There's been a lot of sales lately every where on the drill and impact combos, which almost always saves money.
I rarely use my drills any more since I bought a couple of drivers. I also bought the biggest Ryobi drill driver bit and drill set they sell. It has the drills, sockets, adaptors and bits all in on convenient carrying case.


----------



## raylo32 (Nov 25, 2006)

I have the Makita 18v stuff and it is great. I started with the LXT drill and small impact driver and I've been expanding it over the years, circ saw, vacuum, etc. Recent adds are the biggest impact tool they make that easily does the lug nuts on my car and truck and the best rechargeable led work light ever with an articulating and swivel head.

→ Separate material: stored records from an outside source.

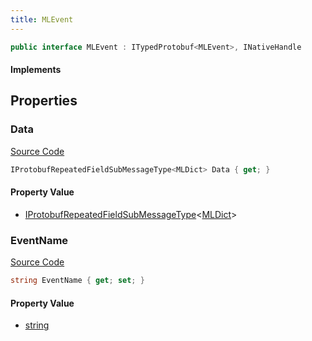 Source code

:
 ```yaml
---
title: MLEvent
---
```


```csharp
public interface MLEvent : ITypedProtobuf<MLEvent>, INativeHandle
```

#### Implements

## Properties

### Data

[Source Code](https://github.com/swiftly-solution/swiftlys2/blob/main/managed/src/SwiftlyS2.Generated/Protobufs/Interfaces/MLEvent.cs#L16)

```csharp
IProtobufRepeatedFieldSubMessageType<MLDict> Data { get; }
```

#### Property Value

- [IProtobufRepeatedFieldSubMessageType](/docs/api/shared/netmessages/iprotobufrepeatedfieldsubmessagetype-1)<[MLDict](/docs/api/shared/protobufdefinitions/mldict)>

### EventName

[Source Code](https://github.com/swiftly-solution/swiftlys2/blob/main/managed/src/SwiftlyS2.Generated/Protobufs/Interfaces/MLEvent.cs#L13)

```csharp
string EventName { get; set; }
```

#### Property Value

- [string](https://learn.microsoft.com/dotnet/api/system.string)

But really you can't really go wrong with any of the stuff out there, for home use anyway. Lots of good quality tool brands to choose from. Milwaukee, Bosch, Ryobi, Hitachi, Dewalt, etc. Best to pick one brand and stay with it because of the batteries. But I wish they would make the battery standard so we could mix and match tools more easily.

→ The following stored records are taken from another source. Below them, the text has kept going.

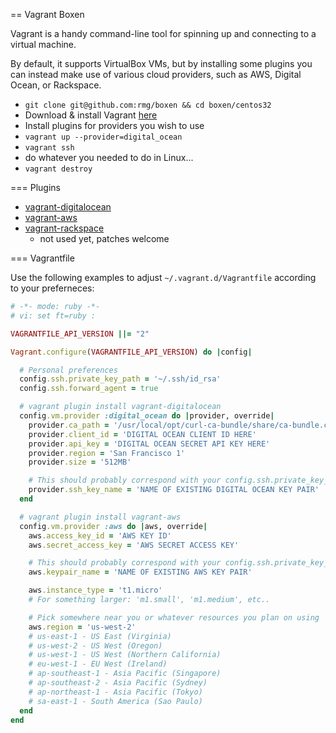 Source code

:== Vagrant Boxen

Vagrant is a handy command-line tool for spinning up and connecting to a
virtual machine.

By default, it supports VirtualBox VMs, but by installing some plugins you can
instead make use of various cloud providers, such as AWS, Digital Ocean, or
Rackspace.

 * `git clone git@github.com:rmg/boxen && cd boxen/centos32`
 * Download & install Vagrant [here](http://downloads.vagrantup.com/)
 * Install plugins for providers you wish to use
 * `vagrant up --provider=digital_ocean`
 * `vagrant ssh`
 * do whatever you needed to do in Linux...
 * `vagrant destroy`


=== Plugins

 * [vagrant-digitalocean](https://github.com/smdahlen/vagrant-digitalocean)
 * [vagrant-aws](https://github.com/mitchellh/vagrant-aws)
 * [vagrant-rackspace](https://github.com/mitchellh/vagrant-rackspace)
   * not used yet, patches welcome


=== Vagrantfile

Use the following examples to adjust `~/.vagrant.d/Vagrantfile` according to your preferneces:

```ruby
# -*- mode: ruby -*-
# vi: set ft=ruby :

VAGRANTFILE_API_VERSION ||= "2"

Vagrant.configure(VAGRANTFILE_API_VERSION) do |config|

  # Personal preferences
  config.ssh.private_key_path = '~/.ssh/id_rsa'
  config.ssh.forward_agent = true

  # vagrant plugin install vagrant-digitalocean
  config.vm.provider :digital_ocean do |provider, override|
    provider.ca_path = '/usr/local/opt/curl-ca-bundle/share/ca-bundle.crt'
    provider.client_id = 'DIGITAL OCEAN CLIENT ID HERE'
    provider.api_key = 'DIGITAL OCEAN SECRET API KEY HERE'
    provider.region = 'San Francisco 1'
    provider.size = '512MB'

    # This should probably correspond with your config.ssh.private_key_path above
    provider.ssh_key_name = 'NAME OF EXISTING DIGITAL OCEAN KEY PAIR'
  end

  # vagrant plugin install vagrant-aws
  config.vm.provider :aws do |aws, override|
    aws.access_key_id = 'AWS KEY ID'
    aws.secret_access_key = 'AWS SECRET ACCESS KEY'

    # This should probably correspond with your config.ssh.private_key_path above
    aws.keypair_name = 'NAME OF EXISTING AWS KEY PAIR'

    aws.instance_type = 't1.micro'
    # For something larger: 'm1.small', 'm1.medium', etc..

    # Pick somewhere near you or whatever resources you plan on using
    aws.region = 'us-west-2'
    # us-east-1 - US East (Virginia)
    # us-west-2 - US West (Oregon)
    # us-west-1 - US West (Northern California)
    # eu-west-1 - EU West (Ireland)
    # ap-southeast-1 - Asia Pacific (Singapore)
    # ap-southeast-2 - Asia Pacific (Sydney)
    # ap-northeast-1 - Asia Pacific (Tokyo)
    # sa-east-1 - South America (Sao Paulo)
  end
end
```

And like Joe I have found the Ryobi accessory kits to be really good.


----------



## joecaption (Nov 30, 2011)

You know that's never going to happen Rylo.
Then they could not charge $100.00 for 1, battery when I'm paying less then $70.00 for 2, Ryobi's.


----------



## raylo32 (Nov 25, 2006)

Yeah, just wishful thinking. Actually the big name brand batteries aren't that expensive online. My original set came with 2 of the 3AH batteries and I subsequently got a 2 pack of the 1.5AH batteries for small jobs and portability for about $110. So far all batteries are working great and still charging properly. The big ones get a lot of use in the vacuum and the blower (yes I even got a leaf blower and it works surprisingly well for the decks on my townhouse). But Ryobi certainly is the best deal and the tools are pretty solid, too. Is it Ryobi or Rigid that has the lifetime battery warranty?


----------



## joecaption (Nov 30, 2011)

Rigid, but read the fine print.
https://www.ridgid.com/us/en/three-year-limited-lsa


----------



## Saxe Point (Jan 29, 2013)

estevens said:


> Do you happen to know the model numbers on the ones you got. Thanks for your response.

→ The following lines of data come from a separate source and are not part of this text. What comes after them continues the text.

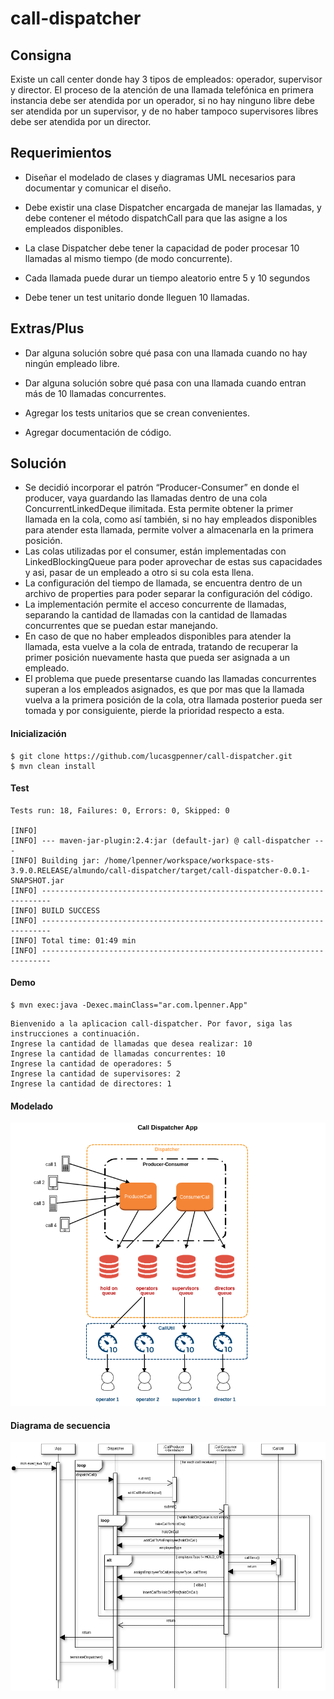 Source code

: # call-dispatcher

## Consigna

Existe un call center donde hay 3 tipos de empleados: operador, supervisor y director. El proceso de la atención de una llamada 
telefónica en primera instancia debe ser atendida por un operador, si no hay ninguno libre debe ser atendida por un supervisor, y de no 
haber tampoco supervisores libres debe ser atendida por un director.

## Requerimientos

- Diseñar el modelado de clases y diagramas UML necesarios para documentar y comunicar el diseño.

- Debe existir una clase Dispatcher encargada de manejar las llamadas, y debe contener el método dispatchCall para que las asigne a los empleados disponibles.

- La clase Dispatcher debe tener la capacidad de poder procesar 10 llamadas al mismo tiempo (de modo concurrente).

- Cada llamada puede durar un tiempo aleatorio entre 5 y 10 segundos

- Debe tener un test unitario donde lleguen 10 llamadas.


## Extras/Plus


- Dar alguna solución sobre qué pasa con una llamada cuando no hay ningún empleado libre.

- Dar alguna solución sobre qué pasa con una llamada cuando entran más de 10 llamadas concurrentes.

- Agregar los tests unitarios que se crean convenientes.

- Agregar documentación de código.


## Solución

- Se decidió incorporar el patrón “Producer-Consumer” en donde el producer, vaya guardando las llamadas dentro de una cola ConcurrentLinkedDeque ilimitada. Esta permite obtener la primer llamada en la cola, como así también, si no hay empleados disponibles para atender esta llamada, permite volver a almacenarla en la primera posición.
- Las colas utilizadas por el consumer, están implementadas con LinkedBlockingQueue para poder aprovechar de estas sus capacidades y asi, pasar de un empleado a otro si su cola esta llena.
- La configuración del tiempo de llamada, se encuentra dentro de un archivo de properties para poder separar la configuración del código.
- La implementación permite el acceso concurrente de llamadas, separando la cantidad de llamadas con la cantidad de llamadas concurrentes que se puedan estar manejando.
- En caso de que no haber empleados disponibles para atender la llamada, esta vuelve a la cola de entrada, tratando de recuperar la primer posición nuevamente hasta que pueda ser asignada a un empleado.
- El problema que puede presentarse cuando las llamadas concurrentes superan a los empleados asignados, es que por mas que la llamada vuelva a la primera posición de la cola, otra llamada posterior pueda ser tomada y por consiguiente, pierde la prioridad respecto a esta.


#### Inicialización

```
$ git clone https://github.com/lucasgpenner/call-dispatcher.git
$ mvn clean install
```


#### Test

```
Tests run: 18, Failures: 0, Errors: 0, Skipped: 0

[INFO] 
[INFO] --- maven-jar-plugin:2.4:jar (default-jar) @ call-dispatcher ---
[INFO] Building jar: /home/lpenner/workspace/workspace-sts-3.9.0.RELEASE/almundo/call-dispatcher/target/call-dispatcher-0.0.1-SNAPSHOT.jar
[INFO] ------------------------------------------------------------------------
[INFO] BUILD SUCCESS
[INFO] ------------------------------------------------------------------------
[INFO] Total time: 01:49 min
[INFO] ------------------------------------------------------------------------
```


#### Demo

```
$ mvn exec:java -Dexec.mainClass="ar.com.lpenner.App"
```

```
Bienvenido a la aplicacion call-dispatcher. Por favor, siga las instrucciones a continuación.
Ingrese la cantidad de llamadas que desea realizar: 10
Ingrese la cantidad de llamadas concurrentes: 10
Ingrese la cantidad de operadores: 5
Ingrese la cantidad de supervisores: 2
Ingrese la cantidad de directores: 1
```


#### Modelado

![alt tag](https://github.com/lucasgpenner/call-dispatcher/blob/master/etc/architecture_diagram.png)


#### Diagrama de secuencia

![alt tag](https://github.com/lucasgpenner/call-dispatcher/blob/master/etc/secuence_diagram.png)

I quickly looked at the Milwaukee website and it appears they are no longer listing the combo kit that I purchased. However, I do know that many places, including Home Depot and other tool stores, are clearing out those particular kits [impact driver and drill] because Milwaukee's replacing them in favor of the Fuel brushless models, which are more expensive. You might be able to get a really good deal now. I don't have the Fuel models, but they are more than adequate for my purposes.


----------



## firehawkmph (Dec 12, 2009)

I have two of the 18 v Dewalt cordless impacts. Bought the first one about seven years ago and picked up a second a couple years ago. I use them to hang garage doors, screw down deck flooring, install kitchen cabinets, and just about everything in between. They work very well and the newer one has a light and doesn't require you to pull back on the chuck sleeve to insert a bit. Check amazon for pricing.
Mike Hawkins


----------



## Fix'n it (Mar 12, 2012)

i am a DIYer. i have the ryobi drill/impact drill combo. they work pretty darned well. the nicad batteries, well, they must be charged before use. they don't hold a full charge for more than a day. and after a few days, pretty much dead. but when charged for the day, they do last a while.


----------



## vsheetz (Sep 28, 2008)

I have moved to Bosch cordless tools. Quality, well priced.


----------



## MinnesotaSteve (Apr 7, 2013)

I just went through this process. Lot of good reviews on the Tools in Action channel on youtube.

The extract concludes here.